Given knative will do retry to tolerate the network issues, can we think out a better approach to facilitate the user experience from the serving side and client cmd to avoid the in-middle creation failure invisible to the end-user?

ShiningTian avatar Jan 11 '21 02:01 ShiningTian

@ShiningTian and I work in the same team, so we have similar observations on the knative creation failure.

Besides the mentioned in-middle reconcile failure due to network issues,
I also reported

  • https://github.com/knative/serving/issues/10076 for the pod creation failure due to scheduler preemption-eviction, which finally get ksvc ready as well.

On the other hand, I also reported

  • https://github.com/knative/serving/issues/9857 which talks about the lower-level pod creation failure due to limitrange didn't be pickup by revision controller sometimes, so it kepts waiting for pod to be ready until Initial scale was never achieved.

I would like to propose to work on a solution by considering all these 3 issues together to improve the user experience.

Below is my proposal for the serving side changes:

From the serving side, given the reconcile will always happen when failure happens, I proposed to tolerate the in-middle errors, and not expose them on the ksvc CR status.ready.

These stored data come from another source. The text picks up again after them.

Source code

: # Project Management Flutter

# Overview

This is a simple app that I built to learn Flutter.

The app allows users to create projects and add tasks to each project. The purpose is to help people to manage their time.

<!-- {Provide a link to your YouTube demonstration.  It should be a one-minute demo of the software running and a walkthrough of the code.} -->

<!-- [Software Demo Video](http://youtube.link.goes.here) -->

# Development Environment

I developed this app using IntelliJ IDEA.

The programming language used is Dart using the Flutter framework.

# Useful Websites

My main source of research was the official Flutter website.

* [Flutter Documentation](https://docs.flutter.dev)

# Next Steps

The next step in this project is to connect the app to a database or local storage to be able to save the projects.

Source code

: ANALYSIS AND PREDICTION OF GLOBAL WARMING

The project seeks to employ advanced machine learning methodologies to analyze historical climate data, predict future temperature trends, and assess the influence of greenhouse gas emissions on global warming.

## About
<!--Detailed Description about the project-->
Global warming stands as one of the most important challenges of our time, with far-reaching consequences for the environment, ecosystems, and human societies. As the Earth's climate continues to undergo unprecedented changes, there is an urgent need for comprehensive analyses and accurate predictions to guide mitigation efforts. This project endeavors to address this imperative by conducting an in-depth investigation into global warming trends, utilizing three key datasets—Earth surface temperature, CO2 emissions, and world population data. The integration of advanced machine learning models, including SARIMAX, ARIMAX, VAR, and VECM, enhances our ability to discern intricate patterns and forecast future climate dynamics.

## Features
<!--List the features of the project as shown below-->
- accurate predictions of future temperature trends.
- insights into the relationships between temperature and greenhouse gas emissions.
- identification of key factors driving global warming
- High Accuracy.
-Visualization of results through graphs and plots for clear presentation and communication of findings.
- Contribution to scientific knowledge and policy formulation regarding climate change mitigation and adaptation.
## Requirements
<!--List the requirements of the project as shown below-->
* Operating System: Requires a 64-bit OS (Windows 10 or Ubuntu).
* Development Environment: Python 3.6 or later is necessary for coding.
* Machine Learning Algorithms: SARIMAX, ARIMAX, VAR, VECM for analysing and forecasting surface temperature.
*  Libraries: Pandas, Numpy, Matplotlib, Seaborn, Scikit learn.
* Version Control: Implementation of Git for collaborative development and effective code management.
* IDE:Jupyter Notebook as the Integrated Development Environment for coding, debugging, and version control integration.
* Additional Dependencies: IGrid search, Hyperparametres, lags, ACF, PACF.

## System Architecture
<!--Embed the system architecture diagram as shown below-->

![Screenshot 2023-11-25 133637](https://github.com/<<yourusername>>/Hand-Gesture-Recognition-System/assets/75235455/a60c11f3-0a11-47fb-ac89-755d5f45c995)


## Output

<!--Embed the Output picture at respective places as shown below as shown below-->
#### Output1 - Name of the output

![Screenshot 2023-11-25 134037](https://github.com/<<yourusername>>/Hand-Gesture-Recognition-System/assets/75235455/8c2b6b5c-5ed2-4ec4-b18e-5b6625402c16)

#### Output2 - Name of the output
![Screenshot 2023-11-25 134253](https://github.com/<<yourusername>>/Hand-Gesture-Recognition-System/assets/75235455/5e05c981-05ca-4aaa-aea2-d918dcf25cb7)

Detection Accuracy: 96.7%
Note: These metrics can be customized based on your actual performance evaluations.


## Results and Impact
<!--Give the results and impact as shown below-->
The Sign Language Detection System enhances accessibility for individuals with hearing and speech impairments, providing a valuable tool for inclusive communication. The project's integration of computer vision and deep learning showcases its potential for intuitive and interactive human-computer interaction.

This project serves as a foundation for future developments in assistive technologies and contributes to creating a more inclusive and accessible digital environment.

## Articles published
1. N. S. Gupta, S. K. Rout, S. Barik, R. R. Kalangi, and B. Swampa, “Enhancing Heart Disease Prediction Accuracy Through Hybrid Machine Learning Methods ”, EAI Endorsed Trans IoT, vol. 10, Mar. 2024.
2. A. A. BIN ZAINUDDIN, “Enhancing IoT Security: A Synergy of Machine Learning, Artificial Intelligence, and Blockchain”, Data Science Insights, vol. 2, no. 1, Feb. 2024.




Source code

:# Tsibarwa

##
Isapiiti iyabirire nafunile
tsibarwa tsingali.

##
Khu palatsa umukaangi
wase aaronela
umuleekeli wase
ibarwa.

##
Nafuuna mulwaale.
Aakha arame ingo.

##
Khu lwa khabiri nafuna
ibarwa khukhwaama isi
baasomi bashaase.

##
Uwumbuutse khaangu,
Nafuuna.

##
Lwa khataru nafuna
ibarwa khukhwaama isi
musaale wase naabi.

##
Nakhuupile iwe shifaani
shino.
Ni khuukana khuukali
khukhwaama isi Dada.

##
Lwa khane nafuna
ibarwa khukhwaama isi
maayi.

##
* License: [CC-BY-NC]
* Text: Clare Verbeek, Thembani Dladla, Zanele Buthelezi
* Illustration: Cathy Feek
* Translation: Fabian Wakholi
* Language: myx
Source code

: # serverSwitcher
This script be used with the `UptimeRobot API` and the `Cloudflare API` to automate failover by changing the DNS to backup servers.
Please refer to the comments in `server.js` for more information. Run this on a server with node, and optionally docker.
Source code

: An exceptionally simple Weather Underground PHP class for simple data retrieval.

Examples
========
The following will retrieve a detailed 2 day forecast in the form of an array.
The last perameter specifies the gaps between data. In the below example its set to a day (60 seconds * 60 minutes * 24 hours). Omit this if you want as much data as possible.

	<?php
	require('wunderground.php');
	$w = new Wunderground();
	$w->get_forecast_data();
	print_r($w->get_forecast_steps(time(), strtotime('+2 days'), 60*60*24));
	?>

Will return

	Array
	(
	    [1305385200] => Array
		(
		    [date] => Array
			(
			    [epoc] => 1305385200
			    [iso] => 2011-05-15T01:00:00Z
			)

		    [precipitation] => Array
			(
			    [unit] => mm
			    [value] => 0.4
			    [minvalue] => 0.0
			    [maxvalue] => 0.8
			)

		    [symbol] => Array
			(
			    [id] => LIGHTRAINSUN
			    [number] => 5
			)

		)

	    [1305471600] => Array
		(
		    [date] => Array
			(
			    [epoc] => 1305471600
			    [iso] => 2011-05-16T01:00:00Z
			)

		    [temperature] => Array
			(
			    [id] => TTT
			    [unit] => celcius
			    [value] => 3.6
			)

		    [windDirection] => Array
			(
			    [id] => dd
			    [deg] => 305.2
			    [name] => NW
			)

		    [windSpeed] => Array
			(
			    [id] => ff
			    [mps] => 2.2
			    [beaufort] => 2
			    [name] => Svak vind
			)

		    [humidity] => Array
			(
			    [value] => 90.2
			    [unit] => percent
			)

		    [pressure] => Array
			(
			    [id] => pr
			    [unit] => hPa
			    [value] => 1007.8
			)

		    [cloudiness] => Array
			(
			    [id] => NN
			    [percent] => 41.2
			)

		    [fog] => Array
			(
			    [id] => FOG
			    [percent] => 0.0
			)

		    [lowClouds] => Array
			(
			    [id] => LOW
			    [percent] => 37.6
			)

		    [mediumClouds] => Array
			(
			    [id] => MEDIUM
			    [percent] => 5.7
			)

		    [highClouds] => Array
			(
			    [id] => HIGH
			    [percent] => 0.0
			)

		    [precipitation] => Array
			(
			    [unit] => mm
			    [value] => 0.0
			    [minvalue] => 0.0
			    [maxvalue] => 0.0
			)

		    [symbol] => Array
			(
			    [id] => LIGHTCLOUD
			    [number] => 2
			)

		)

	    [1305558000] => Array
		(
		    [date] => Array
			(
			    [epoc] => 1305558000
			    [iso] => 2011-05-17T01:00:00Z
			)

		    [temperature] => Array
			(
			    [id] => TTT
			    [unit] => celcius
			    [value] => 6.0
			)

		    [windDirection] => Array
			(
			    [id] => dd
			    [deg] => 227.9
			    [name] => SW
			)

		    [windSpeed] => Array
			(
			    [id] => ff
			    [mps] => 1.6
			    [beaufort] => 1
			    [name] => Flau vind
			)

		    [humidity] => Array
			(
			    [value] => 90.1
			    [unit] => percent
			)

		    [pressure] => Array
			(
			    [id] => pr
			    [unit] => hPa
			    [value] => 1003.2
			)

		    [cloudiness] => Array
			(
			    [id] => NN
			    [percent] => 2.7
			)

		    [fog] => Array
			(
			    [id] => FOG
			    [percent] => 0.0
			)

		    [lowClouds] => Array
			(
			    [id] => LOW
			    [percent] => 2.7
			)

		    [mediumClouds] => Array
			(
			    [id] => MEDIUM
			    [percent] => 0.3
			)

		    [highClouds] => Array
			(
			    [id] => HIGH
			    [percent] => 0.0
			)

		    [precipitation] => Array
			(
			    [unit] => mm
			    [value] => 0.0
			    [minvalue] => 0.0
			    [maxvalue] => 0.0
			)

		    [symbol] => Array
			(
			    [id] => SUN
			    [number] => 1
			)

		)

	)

That means, for the network error mentioned above and the pod schedule issue in #10076, ksvc controller will collect the reconcile failure, and update the Revision/Routes CR for the error.
BUT ksvc controller won't set ksvc CR status.ready to false.
As a result, the ksvc service CR will only be True or Unknown if the error can't recover with deadline exceeded. If the final state is unknown, the end-user can check routes or revision CR to understand what exactly wrong, which can fulfill the situation in #9857 as well.

If it is not acceptable for the serving side, then we need to discuss for the kn site. Also, in knative client-side, I reported

  • https://github.com/knative/client/issues/1023 to discuss whether it is possible to add a toleration error window configuration, so that let knative client to wait for another XX seconds (per kn cmd options) if any ksvc ready==false detected.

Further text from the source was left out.